GIVEN ENTRIES START

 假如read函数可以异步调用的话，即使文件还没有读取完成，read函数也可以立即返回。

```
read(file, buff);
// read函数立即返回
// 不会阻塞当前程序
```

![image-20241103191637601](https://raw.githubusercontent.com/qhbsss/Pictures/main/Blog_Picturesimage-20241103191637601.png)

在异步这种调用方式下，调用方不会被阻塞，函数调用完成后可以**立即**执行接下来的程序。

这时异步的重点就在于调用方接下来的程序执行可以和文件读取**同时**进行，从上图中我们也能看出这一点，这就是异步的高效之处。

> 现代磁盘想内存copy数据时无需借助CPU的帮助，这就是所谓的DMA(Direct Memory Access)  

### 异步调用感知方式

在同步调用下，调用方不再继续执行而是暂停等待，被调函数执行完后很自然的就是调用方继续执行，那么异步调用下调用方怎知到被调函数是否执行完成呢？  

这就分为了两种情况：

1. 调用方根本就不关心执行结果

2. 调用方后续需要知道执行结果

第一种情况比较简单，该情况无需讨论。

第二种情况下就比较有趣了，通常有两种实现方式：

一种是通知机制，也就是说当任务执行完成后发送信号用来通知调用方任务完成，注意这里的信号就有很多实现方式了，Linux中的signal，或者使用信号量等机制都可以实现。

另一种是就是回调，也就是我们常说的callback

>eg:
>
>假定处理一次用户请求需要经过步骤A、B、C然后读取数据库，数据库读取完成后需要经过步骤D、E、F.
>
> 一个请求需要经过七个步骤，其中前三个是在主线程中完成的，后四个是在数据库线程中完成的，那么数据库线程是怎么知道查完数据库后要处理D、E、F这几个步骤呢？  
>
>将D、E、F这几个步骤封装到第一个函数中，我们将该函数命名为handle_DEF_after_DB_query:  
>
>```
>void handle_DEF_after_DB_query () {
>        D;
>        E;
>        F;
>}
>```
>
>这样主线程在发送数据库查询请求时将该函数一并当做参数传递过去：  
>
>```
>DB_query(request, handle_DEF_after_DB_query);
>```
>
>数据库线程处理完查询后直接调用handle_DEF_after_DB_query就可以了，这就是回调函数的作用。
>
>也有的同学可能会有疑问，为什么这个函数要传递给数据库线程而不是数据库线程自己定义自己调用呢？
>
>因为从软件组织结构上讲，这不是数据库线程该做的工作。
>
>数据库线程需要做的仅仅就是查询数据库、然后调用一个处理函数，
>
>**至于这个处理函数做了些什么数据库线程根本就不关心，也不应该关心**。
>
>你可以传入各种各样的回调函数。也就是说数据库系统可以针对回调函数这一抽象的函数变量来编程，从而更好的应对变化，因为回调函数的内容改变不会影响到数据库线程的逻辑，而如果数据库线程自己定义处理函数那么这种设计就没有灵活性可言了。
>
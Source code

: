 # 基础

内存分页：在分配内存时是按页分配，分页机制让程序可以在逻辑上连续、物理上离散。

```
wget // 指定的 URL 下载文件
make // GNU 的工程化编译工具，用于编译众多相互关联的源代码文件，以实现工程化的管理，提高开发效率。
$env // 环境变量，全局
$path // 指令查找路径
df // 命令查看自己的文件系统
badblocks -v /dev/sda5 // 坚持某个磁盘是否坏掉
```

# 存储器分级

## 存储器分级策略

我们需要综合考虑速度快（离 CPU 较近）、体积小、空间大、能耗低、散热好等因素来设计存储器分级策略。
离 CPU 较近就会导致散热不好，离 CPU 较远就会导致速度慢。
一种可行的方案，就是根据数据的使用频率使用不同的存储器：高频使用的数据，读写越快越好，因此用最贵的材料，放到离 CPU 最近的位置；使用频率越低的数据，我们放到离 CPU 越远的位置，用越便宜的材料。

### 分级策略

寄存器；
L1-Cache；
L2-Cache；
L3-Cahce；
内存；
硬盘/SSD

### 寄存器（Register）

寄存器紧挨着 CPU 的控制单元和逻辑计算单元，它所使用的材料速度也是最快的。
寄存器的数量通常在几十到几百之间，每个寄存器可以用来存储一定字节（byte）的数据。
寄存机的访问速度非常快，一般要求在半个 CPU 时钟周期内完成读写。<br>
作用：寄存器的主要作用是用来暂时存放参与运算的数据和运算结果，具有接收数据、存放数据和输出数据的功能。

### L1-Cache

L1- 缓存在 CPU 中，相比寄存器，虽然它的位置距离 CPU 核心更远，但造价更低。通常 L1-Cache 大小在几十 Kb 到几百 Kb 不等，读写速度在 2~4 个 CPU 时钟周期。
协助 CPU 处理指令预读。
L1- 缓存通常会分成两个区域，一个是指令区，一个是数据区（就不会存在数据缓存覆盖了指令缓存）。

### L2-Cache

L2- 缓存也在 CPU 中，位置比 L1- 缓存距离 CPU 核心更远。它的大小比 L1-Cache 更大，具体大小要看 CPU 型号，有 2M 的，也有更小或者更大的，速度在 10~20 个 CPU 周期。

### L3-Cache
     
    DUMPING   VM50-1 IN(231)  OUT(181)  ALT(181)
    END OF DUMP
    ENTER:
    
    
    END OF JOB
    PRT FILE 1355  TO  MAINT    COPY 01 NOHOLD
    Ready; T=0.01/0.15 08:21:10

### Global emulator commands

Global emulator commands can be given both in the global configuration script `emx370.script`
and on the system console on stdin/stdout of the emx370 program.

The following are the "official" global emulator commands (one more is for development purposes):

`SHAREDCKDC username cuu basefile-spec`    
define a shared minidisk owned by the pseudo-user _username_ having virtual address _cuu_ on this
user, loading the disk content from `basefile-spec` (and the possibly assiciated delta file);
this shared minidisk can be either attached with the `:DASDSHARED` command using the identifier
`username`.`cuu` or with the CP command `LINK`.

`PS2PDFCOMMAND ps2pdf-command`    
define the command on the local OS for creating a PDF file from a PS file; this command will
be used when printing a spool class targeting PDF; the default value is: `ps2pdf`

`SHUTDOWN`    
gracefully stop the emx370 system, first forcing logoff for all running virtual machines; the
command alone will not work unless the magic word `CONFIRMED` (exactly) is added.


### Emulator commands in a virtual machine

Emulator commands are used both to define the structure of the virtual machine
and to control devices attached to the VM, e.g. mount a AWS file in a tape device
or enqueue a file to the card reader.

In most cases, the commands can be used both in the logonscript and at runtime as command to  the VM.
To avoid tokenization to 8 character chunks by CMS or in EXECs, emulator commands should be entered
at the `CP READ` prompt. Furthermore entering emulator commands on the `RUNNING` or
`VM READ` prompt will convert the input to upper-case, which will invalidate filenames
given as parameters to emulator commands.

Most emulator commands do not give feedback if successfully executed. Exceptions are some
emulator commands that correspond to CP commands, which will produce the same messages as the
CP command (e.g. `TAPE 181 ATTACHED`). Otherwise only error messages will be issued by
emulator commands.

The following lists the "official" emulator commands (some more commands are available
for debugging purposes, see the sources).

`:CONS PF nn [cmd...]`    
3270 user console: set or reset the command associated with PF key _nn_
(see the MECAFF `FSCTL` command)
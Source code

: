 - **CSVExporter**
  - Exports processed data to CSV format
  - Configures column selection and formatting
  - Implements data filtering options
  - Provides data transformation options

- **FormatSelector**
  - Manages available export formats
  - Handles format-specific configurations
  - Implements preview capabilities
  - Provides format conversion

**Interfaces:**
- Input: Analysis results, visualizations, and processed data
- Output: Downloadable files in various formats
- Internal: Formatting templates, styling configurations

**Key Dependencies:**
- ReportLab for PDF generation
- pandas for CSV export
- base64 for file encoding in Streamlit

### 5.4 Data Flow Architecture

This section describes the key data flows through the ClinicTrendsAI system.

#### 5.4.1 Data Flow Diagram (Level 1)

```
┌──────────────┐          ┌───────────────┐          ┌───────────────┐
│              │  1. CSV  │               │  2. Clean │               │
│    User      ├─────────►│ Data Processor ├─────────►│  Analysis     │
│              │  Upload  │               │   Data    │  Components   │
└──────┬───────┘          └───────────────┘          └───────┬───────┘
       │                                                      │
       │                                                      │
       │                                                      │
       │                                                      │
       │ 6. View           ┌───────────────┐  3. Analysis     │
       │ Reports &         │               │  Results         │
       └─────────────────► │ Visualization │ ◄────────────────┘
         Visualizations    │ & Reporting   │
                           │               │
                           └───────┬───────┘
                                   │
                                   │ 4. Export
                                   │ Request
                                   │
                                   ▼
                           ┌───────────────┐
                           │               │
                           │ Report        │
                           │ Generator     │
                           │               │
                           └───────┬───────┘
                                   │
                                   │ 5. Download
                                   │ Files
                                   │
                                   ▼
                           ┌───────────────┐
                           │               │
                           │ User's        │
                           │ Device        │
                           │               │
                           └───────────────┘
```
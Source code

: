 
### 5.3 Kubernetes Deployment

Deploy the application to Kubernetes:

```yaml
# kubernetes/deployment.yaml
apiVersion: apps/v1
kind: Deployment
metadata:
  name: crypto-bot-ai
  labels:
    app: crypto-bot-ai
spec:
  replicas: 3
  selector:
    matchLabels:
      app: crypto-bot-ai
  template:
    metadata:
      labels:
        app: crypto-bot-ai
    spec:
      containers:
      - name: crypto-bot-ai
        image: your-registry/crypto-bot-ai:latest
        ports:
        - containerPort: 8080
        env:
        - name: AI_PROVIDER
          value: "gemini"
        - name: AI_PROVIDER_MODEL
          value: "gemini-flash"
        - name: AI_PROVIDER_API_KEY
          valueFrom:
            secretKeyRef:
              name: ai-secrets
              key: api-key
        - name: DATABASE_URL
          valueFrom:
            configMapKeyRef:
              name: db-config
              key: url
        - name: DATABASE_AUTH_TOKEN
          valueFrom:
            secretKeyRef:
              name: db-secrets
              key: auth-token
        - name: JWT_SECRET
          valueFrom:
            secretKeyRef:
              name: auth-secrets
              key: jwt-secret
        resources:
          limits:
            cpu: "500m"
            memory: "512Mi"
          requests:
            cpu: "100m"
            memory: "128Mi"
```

GIVEN ENTRIES END

YOUR ASSIGNMENT
Of the entries above, repeat exactly the lines from the line with "作用：寄存器的主要作用是用来" through the line with "### L2-Cache", both of them included.

EXERCISE RESPONSE
作用：寄存器的主要作用是用来暂时存放参与运算的数据和运算结果，具有接收数据、存放数据和输出数据的功能。

### L1-Cache

L1- 缓存在 CPU 中，相比寄存器，虽然它的位置距离 CPU 核心更远，但造价更低。通常 L1-Cache 大小在几十 Kb 到几百 Kb 不等，读写速度在 2~4 个 CPU 时钟周期。
协助 CPU 处理指令预读。
L1- 缓存通常会分成两个区域，一个是指令区，一个是数据区（就不会存在数据缓存覆盖了指令缓存）。

### L2-Cache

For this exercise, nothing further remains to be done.